# Guess what!!!  GCV selling in January!



## SDKath (Dec 25, 2008)

OMG, what a great Xmas present!  I got a letter yesterday from DVC that Grand CA Villas are going to start selling January 25!  

The "preference" period to purchase for those who bought a timeshare at DL this past year is Jan 25-March 25th.  So they are giving us 2 months to decide if we want our guaranteed 160 points.  Then it goes on sale to all DVC members, followed by the general public.

The letter is very nonspecific and just says there are 48 villas for sale only and they expect very high demand since it is the only DVC resort on the West Coast.

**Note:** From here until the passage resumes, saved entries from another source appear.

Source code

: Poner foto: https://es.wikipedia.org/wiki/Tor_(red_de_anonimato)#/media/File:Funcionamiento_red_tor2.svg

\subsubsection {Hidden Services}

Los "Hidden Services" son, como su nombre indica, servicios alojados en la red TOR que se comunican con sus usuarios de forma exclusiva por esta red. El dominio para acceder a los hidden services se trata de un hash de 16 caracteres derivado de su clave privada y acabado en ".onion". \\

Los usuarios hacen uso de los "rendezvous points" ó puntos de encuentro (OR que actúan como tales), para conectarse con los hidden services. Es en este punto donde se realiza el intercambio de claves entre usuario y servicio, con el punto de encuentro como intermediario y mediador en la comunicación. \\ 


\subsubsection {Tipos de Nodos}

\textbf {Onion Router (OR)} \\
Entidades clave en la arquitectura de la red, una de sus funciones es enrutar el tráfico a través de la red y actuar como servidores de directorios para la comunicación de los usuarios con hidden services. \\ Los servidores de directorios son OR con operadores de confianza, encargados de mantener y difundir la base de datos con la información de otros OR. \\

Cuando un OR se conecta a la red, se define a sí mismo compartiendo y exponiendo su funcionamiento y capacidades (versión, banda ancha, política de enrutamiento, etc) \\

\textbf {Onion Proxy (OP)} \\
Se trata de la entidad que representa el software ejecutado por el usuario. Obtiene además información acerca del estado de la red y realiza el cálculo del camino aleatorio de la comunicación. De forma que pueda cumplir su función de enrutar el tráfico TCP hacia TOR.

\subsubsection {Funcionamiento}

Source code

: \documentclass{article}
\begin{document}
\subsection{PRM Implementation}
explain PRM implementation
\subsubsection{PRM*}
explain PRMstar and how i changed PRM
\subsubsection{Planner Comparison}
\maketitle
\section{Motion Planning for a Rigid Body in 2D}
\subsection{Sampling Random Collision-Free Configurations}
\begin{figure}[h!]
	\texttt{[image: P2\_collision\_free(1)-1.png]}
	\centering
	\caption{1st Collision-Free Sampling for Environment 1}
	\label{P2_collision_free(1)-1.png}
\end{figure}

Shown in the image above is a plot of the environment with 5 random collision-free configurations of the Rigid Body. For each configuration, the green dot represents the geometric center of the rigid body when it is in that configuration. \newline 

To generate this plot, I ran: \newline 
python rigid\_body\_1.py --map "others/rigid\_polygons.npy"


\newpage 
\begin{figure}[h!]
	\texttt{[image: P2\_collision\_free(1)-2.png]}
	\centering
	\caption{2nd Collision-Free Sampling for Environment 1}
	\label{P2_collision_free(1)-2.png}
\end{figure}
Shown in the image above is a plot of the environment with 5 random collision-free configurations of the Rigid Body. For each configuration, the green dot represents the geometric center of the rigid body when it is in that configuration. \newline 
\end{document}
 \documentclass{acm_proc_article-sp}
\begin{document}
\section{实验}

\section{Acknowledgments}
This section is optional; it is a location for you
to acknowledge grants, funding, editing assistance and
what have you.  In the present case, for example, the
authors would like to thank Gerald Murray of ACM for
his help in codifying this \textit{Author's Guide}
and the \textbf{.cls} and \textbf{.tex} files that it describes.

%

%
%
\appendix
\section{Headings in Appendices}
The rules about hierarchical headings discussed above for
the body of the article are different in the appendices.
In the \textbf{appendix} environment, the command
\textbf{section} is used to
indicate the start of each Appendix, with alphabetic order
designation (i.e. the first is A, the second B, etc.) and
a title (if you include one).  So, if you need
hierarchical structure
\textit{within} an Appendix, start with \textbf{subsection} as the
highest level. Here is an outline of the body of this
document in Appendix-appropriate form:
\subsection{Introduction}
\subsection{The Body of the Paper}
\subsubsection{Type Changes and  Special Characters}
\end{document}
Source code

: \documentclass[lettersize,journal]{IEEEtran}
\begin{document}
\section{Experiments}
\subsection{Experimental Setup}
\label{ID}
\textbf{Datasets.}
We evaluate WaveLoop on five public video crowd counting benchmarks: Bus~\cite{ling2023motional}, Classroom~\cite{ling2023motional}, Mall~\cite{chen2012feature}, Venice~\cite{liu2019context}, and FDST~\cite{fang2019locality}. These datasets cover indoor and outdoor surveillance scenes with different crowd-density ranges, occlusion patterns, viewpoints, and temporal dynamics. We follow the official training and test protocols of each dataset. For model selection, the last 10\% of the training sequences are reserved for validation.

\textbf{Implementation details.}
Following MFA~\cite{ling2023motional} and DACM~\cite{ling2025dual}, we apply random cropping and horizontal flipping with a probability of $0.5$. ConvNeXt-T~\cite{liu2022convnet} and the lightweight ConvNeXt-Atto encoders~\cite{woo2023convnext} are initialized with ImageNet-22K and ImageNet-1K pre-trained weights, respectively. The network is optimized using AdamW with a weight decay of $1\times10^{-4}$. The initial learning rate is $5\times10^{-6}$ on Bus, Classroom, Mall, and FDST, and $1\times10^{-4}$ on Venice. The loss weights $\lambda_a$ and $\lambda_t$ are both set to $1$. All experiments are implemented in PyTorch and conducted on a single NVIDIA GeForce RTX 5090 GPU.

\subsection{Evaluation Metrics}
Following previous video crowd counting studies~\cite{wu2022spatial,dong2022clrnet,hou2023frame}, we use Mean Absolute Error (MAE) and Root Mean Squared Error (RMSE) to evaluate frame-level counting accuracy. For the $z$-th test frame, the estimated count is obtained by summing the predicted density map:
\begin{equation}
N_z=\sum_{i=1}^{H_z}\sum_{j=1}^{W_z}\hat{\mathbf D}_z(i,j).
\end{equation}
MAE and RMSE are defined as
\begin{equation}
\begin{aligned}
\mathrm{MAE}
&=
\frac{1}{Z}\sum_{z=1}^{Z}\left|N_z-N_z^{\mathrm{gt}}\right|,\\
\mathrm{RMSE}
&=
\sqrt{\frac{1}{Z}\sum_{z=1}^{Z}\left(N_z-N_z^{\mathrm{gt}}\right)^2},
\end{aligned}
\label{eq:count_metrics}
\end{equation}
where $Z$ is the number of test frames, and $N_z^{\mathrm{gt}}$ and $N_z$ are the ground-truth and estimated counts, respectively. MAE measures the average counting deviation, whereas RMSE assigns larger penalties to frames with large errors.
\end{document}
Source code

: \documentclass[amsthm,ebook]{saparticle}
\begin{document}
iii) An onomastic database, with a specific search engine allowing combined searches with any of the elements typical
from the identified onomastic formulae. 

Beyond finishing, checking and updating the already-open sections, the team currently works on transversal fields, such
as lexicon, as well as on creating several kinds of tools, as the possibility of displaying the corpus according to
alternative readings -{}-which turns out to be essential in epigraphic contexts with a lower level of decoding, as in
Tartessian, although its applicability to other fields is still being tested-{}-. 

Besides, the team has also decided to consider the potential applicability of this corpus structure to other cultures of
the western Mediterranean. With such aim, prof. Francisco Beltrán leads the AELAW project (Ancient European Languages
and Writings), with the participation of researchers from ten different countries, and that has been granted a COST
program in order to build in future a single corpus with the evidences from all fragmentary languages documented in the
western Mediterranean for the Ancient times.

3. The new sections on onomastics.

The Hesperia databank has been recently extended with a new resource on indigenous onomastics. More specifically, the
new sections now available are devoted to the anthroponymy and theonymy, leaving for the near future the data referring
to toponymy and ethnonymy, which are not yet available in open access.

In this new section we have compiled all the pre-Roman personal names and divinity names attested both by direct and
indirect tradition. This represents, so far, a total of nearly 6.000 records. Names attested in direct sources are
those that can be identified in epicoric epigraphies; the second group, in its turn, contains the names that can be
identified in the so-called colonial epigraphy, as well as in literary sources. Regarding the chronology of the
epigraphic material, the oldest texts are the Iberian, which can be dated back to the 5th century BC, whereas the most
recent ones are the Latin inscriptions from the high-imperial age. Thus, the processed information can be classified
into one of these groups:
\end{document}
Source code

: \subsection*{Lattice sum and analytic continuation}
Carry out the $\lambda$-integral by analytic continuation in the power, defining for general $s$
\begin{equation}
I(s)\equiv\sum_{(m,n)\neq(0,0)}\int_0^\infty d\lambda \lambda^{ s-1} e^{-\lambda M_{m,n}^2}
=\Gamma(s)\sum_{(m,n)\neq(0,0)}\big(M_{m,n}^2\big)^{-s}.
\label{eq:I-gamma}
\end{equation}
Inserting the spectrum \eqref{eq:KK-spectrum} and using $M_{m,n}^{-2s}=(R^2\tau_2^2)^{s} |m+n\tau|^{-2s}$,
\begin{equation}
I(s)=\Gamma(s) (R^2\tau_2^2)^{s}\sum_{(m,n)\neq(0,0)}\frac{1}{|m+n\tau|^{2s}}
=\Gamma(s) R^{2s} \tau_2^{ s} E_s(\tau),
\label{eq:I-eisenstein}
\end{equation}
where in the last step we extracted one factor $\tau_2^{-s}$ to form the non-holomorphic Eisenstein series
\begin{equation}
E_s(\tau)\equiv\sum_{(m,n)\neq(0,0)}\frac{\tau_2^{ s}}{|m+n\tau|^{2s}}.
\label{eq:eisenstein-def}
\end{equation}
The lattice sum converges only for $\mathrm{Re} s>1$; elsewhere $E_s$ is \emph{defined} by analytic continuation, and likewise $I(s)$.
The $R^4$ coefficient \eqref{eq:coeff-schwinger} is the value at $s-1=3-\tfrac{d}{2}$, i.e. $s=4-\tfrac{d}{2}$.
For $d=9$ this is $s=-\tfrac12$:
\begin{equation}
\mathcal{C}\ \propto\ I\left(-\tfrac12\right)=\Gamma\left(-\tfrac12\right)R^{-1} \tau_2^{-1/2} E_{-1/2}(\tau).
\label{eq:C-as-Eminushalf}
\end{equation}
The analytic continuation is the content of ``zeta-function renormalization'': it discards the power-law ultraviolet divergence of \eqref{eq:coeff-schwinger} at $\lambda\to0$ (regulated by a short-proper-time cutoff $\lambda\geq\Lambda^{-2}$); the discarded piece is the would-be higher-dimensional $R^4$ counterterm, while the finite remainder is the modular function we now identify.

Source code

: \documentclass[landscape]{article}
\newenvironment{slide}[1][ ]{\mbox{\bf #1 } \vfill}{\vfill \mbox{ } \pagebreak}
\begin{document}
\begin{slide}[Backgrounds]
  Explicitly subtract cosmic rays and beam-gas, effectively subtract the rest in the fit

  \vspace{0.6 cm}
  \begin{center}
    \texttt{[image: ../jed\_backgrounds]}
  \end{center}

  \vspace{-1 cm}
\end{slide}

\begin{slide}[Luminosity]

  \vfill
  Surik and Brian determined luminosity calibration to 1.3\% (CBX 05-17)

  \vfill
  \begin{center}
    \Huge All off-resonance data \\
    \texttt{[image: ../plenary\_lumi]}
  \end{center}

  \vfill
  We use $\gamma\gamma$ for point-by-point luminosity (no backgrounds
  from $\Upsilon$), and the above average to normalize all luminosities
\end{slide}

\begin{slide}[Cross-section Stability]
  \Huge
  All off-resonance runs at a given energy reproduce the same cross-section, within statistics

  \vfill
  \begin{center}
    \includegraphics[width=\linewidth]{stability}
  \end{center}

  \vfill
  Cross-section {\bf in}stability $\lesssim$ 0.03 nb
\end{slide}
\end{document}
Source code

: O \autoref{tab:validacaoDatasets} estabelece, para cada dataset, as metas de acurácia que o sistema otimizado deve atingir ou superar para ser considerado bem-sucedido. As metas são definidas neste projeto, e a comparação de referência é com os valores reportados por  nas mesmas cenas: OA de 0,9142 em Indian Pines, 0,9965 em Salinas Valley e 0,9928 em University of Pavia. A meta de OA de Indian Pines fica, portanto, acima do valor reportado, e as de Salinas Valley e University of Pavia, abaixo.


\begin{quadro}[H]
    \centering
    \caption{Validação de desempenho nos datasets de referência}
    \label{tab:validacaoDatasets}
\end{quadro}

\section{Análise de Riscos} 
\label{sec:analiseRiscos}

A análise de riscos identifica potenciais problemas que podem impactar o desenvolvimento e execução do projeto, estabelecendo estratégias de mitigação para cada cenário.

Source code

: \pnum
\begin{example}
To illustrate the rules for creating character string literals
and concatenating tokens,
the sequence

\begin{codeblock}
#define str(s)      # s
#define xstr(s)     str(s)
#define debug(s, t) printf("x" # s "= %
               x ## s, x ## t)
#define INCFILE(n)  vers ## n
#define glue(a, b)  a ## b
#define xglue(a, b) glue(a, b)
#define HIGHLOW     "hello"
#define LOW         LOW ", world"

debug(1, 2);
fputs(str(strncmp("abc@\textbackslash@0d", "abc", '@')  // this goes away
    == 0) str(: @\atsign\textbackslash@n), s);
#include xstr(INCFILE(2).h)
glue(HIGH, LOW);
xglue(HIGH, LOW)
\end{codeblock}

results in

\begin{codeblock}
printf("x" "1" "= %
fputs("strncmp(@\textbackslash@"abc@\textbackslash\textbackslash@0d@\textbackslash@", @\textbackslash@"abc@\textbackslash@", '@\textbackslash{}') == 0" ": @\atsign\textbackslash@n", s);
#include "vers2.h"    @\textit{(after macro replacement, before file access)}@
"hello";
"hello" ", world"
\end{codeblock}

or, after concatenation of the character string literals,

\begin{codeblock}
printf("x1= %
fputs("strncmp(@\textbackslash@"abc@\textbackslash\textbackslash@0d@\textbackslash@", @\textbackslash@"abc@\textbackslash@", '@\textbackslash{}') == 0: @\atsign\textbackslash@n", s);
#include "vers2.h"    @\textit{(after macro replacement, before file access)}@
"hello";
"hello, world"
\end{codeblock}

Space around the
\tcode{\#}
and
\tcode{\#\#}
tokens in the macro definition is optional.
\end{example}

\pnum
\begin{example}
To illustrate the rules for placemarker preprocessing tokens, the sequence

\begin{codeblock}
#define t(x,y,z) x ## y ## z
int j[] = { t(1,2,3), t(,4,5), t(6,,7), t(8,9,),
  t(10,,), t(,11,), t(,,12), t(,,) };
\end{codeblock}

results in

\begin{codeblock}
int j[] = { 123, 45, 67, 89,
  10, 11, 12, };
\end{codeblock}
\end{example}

Thre are no prices or anything else mentioned (like seasons, points, etc). It just says to contact your guide for further information.

   

Katherine


----------



## wmmmmm (Dec 26, 2008)

I didn't get that letter but it's still a great Christmas Present!  However, that means I really have to start saving my pennies now!


----------



## tomandrobin (Dec 26, 2008)

pricing?

incentives?


----------



## SDKath (Dec 27, 2008)

No info yet.  I left a msg for my guide...  Waiting to hear back.  My guess is she doesn't know yet either.  I told her to call me when she gets info on pricing and such.  Anyone else hear anything?

K


----------



## tomandrobin (Dec 27, 2008)

I am going to guess at least $112 per point to match AKV and BLT.


----------



## Twinkstarr (Dec 27, 2008)

tomandrobin said:


> I am going to guess at least $112 per point to match AKV and BLT.



Hey, shouldn't you be at one of the parks for late EMH?  


$112 is a good starting point. I think it maybe a few $ higher, perhaps $115.


----------



## tomandrobin (Dec 28, 2008)

Twinkstarr said:


> Hey, shouldn't you be at one of the parks for late EMH?
> 
> 
> $112 is a good starting point. I think it maybe a few $ higher, perhaps $115.



I should be, but I got sick last night. I am hoping its a 24 hour bug or a bad egg roll.


----------



## ciscogizmo1 (Dec 28, 2008)

We were thinking either adding on at BLT or DL.  So, let us know the price because I'm curious.  WE haven't decided yet....


----------



## Twinkstarr (Dec 28, 2008)

tomandrobin said:


> I should be, but I got sick last night. I am hoping its a 24 hour bug or a bad egg roll.



Gosh, that's still going around at WDW? I'm not a manic germophobe, but I think I'm going to bring my travel size clorox wipes with me and hand sanitzer for our January trip.

DH didn't feel well for a day or two at Thanksgiving, he blamed it the Jiko dip appetizer.


----------